> **Directions for this task**
Drop all images. Then write out each line below exactly as given.

=======

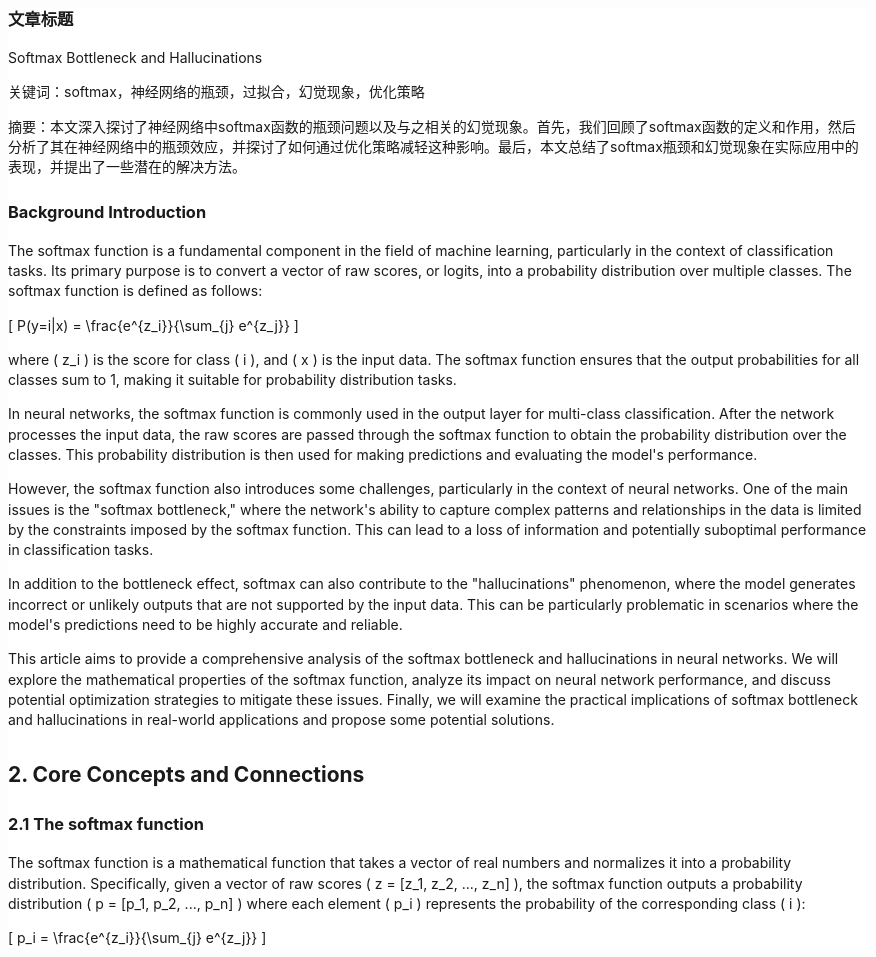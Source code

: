                  

### 文章标题

Softmax Bottleneck and Hallucinations

关键词：softmax，神经网络的瓶颈，过拟合，幻觉现象，优化策略

摘要：本文深入探讨了神经网络中softmax函数的瓶颈问题以及与之相关的幻觉现象。首先，我们回顾了softmax函数的定义和作用，然后分析了其在神经网络中的瓶颈效应，并探讨了如何通过优化策略减轻这种影响。最后，本文总结了softmax瓶颈和幻觉现象在实际应用中的表现，并提出了一些潜在的解决方法。

### Background Introduction

The softmax function is a fundamental component in the field of machine learning, particularly in the context of classification tasks. Its primary purpose is to convert a vector of raw scores, or logits, into a probability distribution over multiple classes. The softmax function is defined as follows:

\[ P(y=i|x) = \frac{e^{z_i}}{\sum_{j} e^{z_j}} \]

where \( z_i \) is the score for class \( i \), and \( x \) is the input data. The softmax function ensures that the output probabilities for all classes sum to 1, making it suitable for probability distribution tasks.

In neural networks, the softmax function is commonly used in the output layer for multi-class classification. After the network processes the input data, the raw scores are passed through the softmax function to obtain the probability distribution over the classes. This probability distribution is then used for making predictions and evaluating the model's performance.

However, the softmax function also introduces some challenges, particularly in the context of neural networks. One of the main issues is the "softmax bottleneck," where the network's ability to capture complex patterns and relationships in the data is limited by the constraints imposed by the softmax function. This can lead to a loss of information and potentially suboptimal performance in classification tasks.

In addition to the bottleneck effect, softmax can also contribute to the "hallucinations" phenomenon, where the model generates incorrect or unlikely outputs that are not supported by the input data. This can be particularly problematic in scenarios where the model's predictions need to be highly accurate and reliable.

This article aims to provide a comprehensive analysis of the softmax bottleneck and hallucinations in neural networks. We will explore the mathematical properties of the softmax function, analyze its impact on neural network performance, and discuss potential optimization strategies to mitigate these issues. Finally, we will examine the practical implications of softmax bottleneck and hallucinations in real-world applications and propose some potential solutions.

## 2. Core Concepts and Connections

### 2.1 The softmax function

The softmax function is a mathematical function that takes a vector of real numbers and normalizes it into a probability distribution. Specifically, given a vector of raw scores \( z = [z_1, z_2, ..., z_n] \), the softmax function outputs a probability distribution \( p = [p_1, p_2, ..., p_n] \) where each element \( p_i \) represents the probability of the corresponding class \( i \):

\[ p_i = \frac{e^{z_i}}{\sum_{j} e^{z_j}} \]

=======

> **Task output**
Source code

:                  

### 文章标题

Softmax Bottleneck and Hallucinations

关键词：softmax，神经网络的瓶颈，过拟合，幻觉现象，优化策略

摘要：本文深入探讨了神经网络中softmax函数的瓶颈问题以及与之相关的幻觉现象。首先，我们回顾了softmax函数的定义和作用，然后分析了其在神经网络中的瓶颈效应，并探讨了如何通过优化策略减轻这种影响。最后，本文总结了softmax瓶颈和幻觉现象在实际应用中的表现，并提出了一些潜在的解决方法。

### Background Introduction

The softmax function is a fundamental component in the field of machine learning, particularly in the context of classification tasks. Its primary purpose is to convert a vector of raw scores, or logits, into a probability distribution over multiple classes. The softmax function is defined as follows:

\[ P(y=i|x) = \frac{e^{z_i}}{\sum_{j} e^{z_j}} \]

where \( z_i \) is the score for class \( i \), and \( x \) is the input data. The softmax function ensures that the output probabilities for all classes sum to 1, making it suitable for probability distribution tasks.

In neural networks, the softmax function is commonly used in the output layer for multi-class classification. After the network processes the input data, the raw scores are passed through the softmax function to obtain the probability distribution over the classes. This probability distribution is then used for making predictions and evaluating the model's performance.

However, the softmax function also introduces some challenges, particularly in the context of neural networks. One of the main issues is the "softmax bottleneck," where the network's ability to capture complex patterns and relationships in the data is limited by the constraints imposed by the softmax function. This can lead to a loss of information and potentially suboptimal performance in classification tasks.

In addition to the bottleneck effect, softmax can also contribute to the "hallucinations" phenomenon, where the model generates incorrect or unlikely outputs that are not supported by the input data. This can be particularly problematic in scenarios where the model's predictions need to be highly accurate and reliable.

This article aims to provide a comprehensive analysis of the softmax bottleneck and hallucinations in neural networks. We will explore the mathematical properties of the softmax function, analyze its impact on neural network performance, and discuss potential optimization strategies to mitigate these issues. Finally, we will examine the practical implications of softmax bottleneck and hallucinations in real-world applications and propose some potential solutions.

## 2. Core Concepts and Connections

### 2.1 The softmax function

The softmax function is a mathematical function that takes a vector of real numbers and normalizes it into a probability distribution. Specifically, given a vector of raw scores \( z = [z_1, z_2, ..., z_n] \), the softmax function outputs a probability distribution \( p = [p_1, p_2, ..., p_n] \) where each element \( p_i \) represents the probability of the corresponding class \( i \):

\[ p_i = \frac{e^{z_i}}{\sum_{j} e^{z_j}} \]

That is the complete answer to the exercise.